Skip to contents

Combining datasets is a crucial step when using modules with more than one dataset. In the context of teal, we use the term “merge” to combine datasets where two functions are offered merge_expression_module and merge_expression_srv. Depending on the specific scenario, one or the other shall be used.

When no processing of the data_extract list is required, the merge_expression_module function is used to read the data and the data_extract_spec’s list and apply the merging. It is a wrapper that combines data_extract_multiple_srv() and merge_expression_srv() see below for more details. With additional processing of the data_extract list input, merge_expression_srv() can be combined with data_extract_multiple_srv() or data_extract_srv() to customize the selector_list input.

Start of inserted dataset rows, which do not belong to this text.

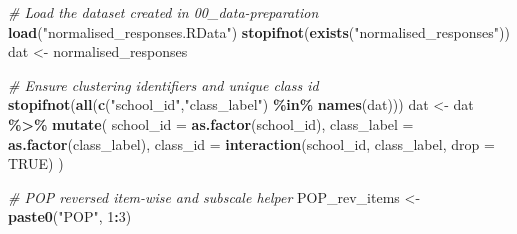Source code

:\documentclass[
  10pt,
]{article}
\newenvironment{Shaded}{\begin{snugshade}}{\end{snugshade}}
\newcommand{\AttributeTok}[1]{\textcolor[rgb]{0.13,0.29,0.53}{#1}}
\newcommand{\CommentTok}[1]{\textcolor[rgb]{0.56,0.35,0.01}{\textit{#1}}}
\newcommand{\ConstantTok}[1]{\textcolor[rgb]{0.56,0.35,0.01}{#1}}
\newcommand{\DecValTok}[1]{\textcolor[rgb]{0.00,0.00,0.81}{#1}}
\newcommand{\FunctionTok}[1]{\textcolor[rgb]{0.13,0.29,0.53}{\textbf{#1}}}
\newcommand{\NormalTok}[1]{#1}
\newcommand{\OtherTok}[1]{\textcolor[rgb]{0.56,0.35,0.01}{#1}}
\newcommand{\SpecialCharTok}[1]{\textcolor[rgb]{0.81,0.36,0.00}{\textbf{#1}}}
\newcommand{\StringTok}[1]{\textcolor[rgb]{0.31,0.60,0.02}{#1}}
\begin{document}
\begin{Shaded}
\begin{Highlighting}[]
\CommentTok{\# Load the dataset created in 00\_data{-}preparation}
\FunctionTok{load}\NormalTok{(}\StringTok{"normalised\_responses.RData"}\NormalTok{)}
\FunctionTok{stopifnot}\NormalTok{(}\FunctionTok{exists}\NormalTok{(}\StringTok{"normalised\_responses"}\NormalTok{))}
\NormalTok{dat }\OtherTok{\textless{}{-}}\NormalTok{ normalised\_responses}

\CommentTok{\# Ensure clustering identifiers and unique class id}
\FunctionTok{stopifnot}\NormalTok{(}\FunctionTok{all}\NormalTok{(}\FunctionTok{c}\NormalTok{(}\StringTok{"school\_id"}\NormalTok{,}\StringTok{"class\_label"}\NormalTok{) }\SpecialCharTok{\%in\%} \FunctionTok{names}\NormalTok{(dat)))}
\NormalTok{dat }\OtherTok{\textless{}{-}}\NormalTok{ dat }\SpecialCharTok{\%\textgreater{}\%}
  \FunctionTok{mutate}\NormalTok{(}
    \AttributeTok{school\_id   =} \FunctionTok{as.factor}\NormalTok{(school\_id),}
    \AttributeTok{class\_label =} \FunctionTok{as.factor}\NormalTok{(class\_label),}
    \AttributeTok{class\_id    =} \FunctionTok{interaction}\NormalTok{(school\_id, class\_label, }\AttributeTok{drop =} \ConstantTok{TRUE}\NormalTok{)}
\NormalTok{  )}

\CommentTok{\# POP reversed item{-}wise and subscale helper}
\NormalTok{POP\_rev\_items }\OtherTok{\textless{}{-}} \FunctionTok{paste0}\NormalTok{(}\StringTok{"POP"}\NormalTok{, }\DecValTok{1}\SpecialCharTok{:}\DecValTok{3}\NormalTok{)}


\end{Highlighting}
\end{Shaded}
\end{document}
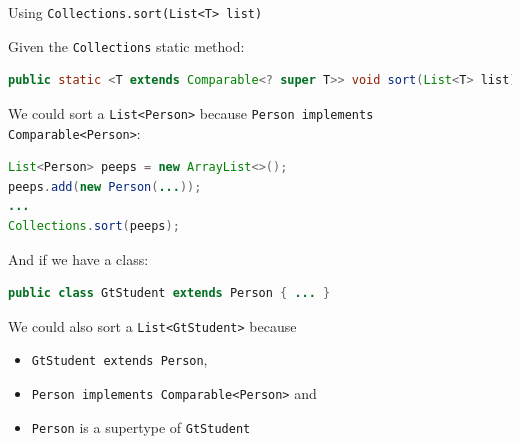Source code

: \documentclass{beamer}
\begin{document}
\begin{frame}[fragile]{Using {\tt Collections.sort(List<T> list)}}


Given the {\tt Collections} static method:
\begin{lstlisting}[language=Java]
public static <T extends Comparable<? super T>> void sort(List<T> list)
\end{lstlisting}

We could sort a {\tt List<Person>} because {\tt Person implements Comparable<Person>}:
\begin{lstlisting}[language=Java]
List<Person> peeps = new ArrayList<>();
peeps.add(new Person(...));
...
Collections.sort(peeps);
\end{lstlisting}
And if we have a class:
\begin{lstlisting}[language=Java]
public class GtStudent extends Person { ... }
\end{lstlisting}

We could also sort a {\tt List<GtStudent>} because
\begin{itemize}
\item {\tt GtStudent extends Person},
\item {\tt Person implements Comparable<Person>} and
\item {\tt Person} is a supertype of {\tt GtStudent}
\end{itemize}

\end{frame}
\end{document}
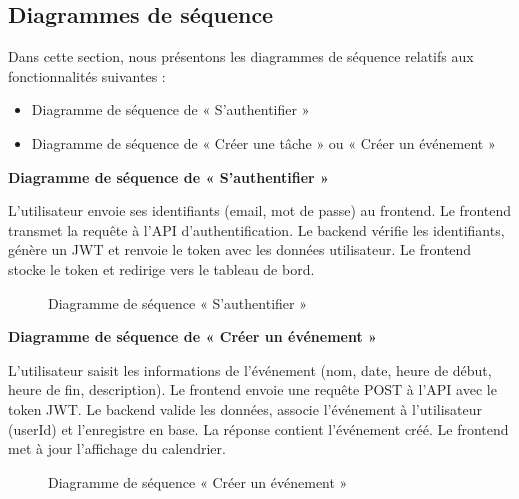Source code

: \subsection{Diagrammes de séquence}

Dans cette section, nous présentons les diagrammes de séquence relatifs aux fonctionnalités suivantes :
\begin{itemize}[label=\textbullet]
\item Diagramme de séquence de « S'authentifier »
\item Diagramme de séquence de « Créer une tâche » ou « Créer un événement »
\end{itemize}

\vspace{0.4cm}
\textbf{Diagramme de séquence de « S'authentifier »}

L'utilisateur envoie ses identifiants (email, mot de passe) au frontend. Le frontend transmet la requête à l'API d'authentification. Le backend vérifie les identifiants, génère un JWT et renvoie le token avec les données utilisateur. Le frontend stocke le token et redirige vers le tableau de bord.

\vspace{0.4cm}
\begin{figure}[H]
\centering
\caption{Diagramme de séquence « S'authentifier »}
\label{inscSE1}
\end{figure}

\vspace{0.4cm}
\textbf{Diagramme de séquence de « Créer un événement »}

L'utilisateur saisit les informations de l'événement (nom, date, heure de début, heure de fin, description). Le frontend envoie une requête POST à l'API avec le token JWT. Le backend valide les données, associe l'événement à l'utilisateur (userId) et l'enregistre en base. La réponse contient l'événement créé. Le frontend met à jour l'affichage du calendrier.

\begin{figure}[H]
\centering
\caption{Diagramme de séquence « Créer un événement »}
\label{authSE16}
\end{figure}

In the coming sections, we will show examples of both scenarios.

merge_expression_module

With merge_expression_module solely, all you would need is a list of data_extract_spec objects for the data_extract argument, a list of reactive or non-reactive data.frame objects and a list of join keys corresponding to every data.frame object.

App code

library(teal.transform)
#> Loading required package: magrittr
library(shiny)

adsl_extract <- teal.transform::data_extract_spec(
  dataname = "ADSL",
  select = select_spec(
    label = "Select variable:",
    choices = c("AGE", "BMRKR1"),
    selected = "AGE",
    multiple = TRUE,
    fixed = FALSE
  )
)

adtte_extract <- teal.transform::data_extract_spec(
  dataname = "ADTTE",
  select = select_spec(
    choices = c("AVAL", "ASEQ"),
    selected = "AVAL",
    multiple = TRUE,
    fixed = FALSE
  )
)

data_extracts <- list(adsl_extract = adsl_extract, adtte_extract = adtte_extract)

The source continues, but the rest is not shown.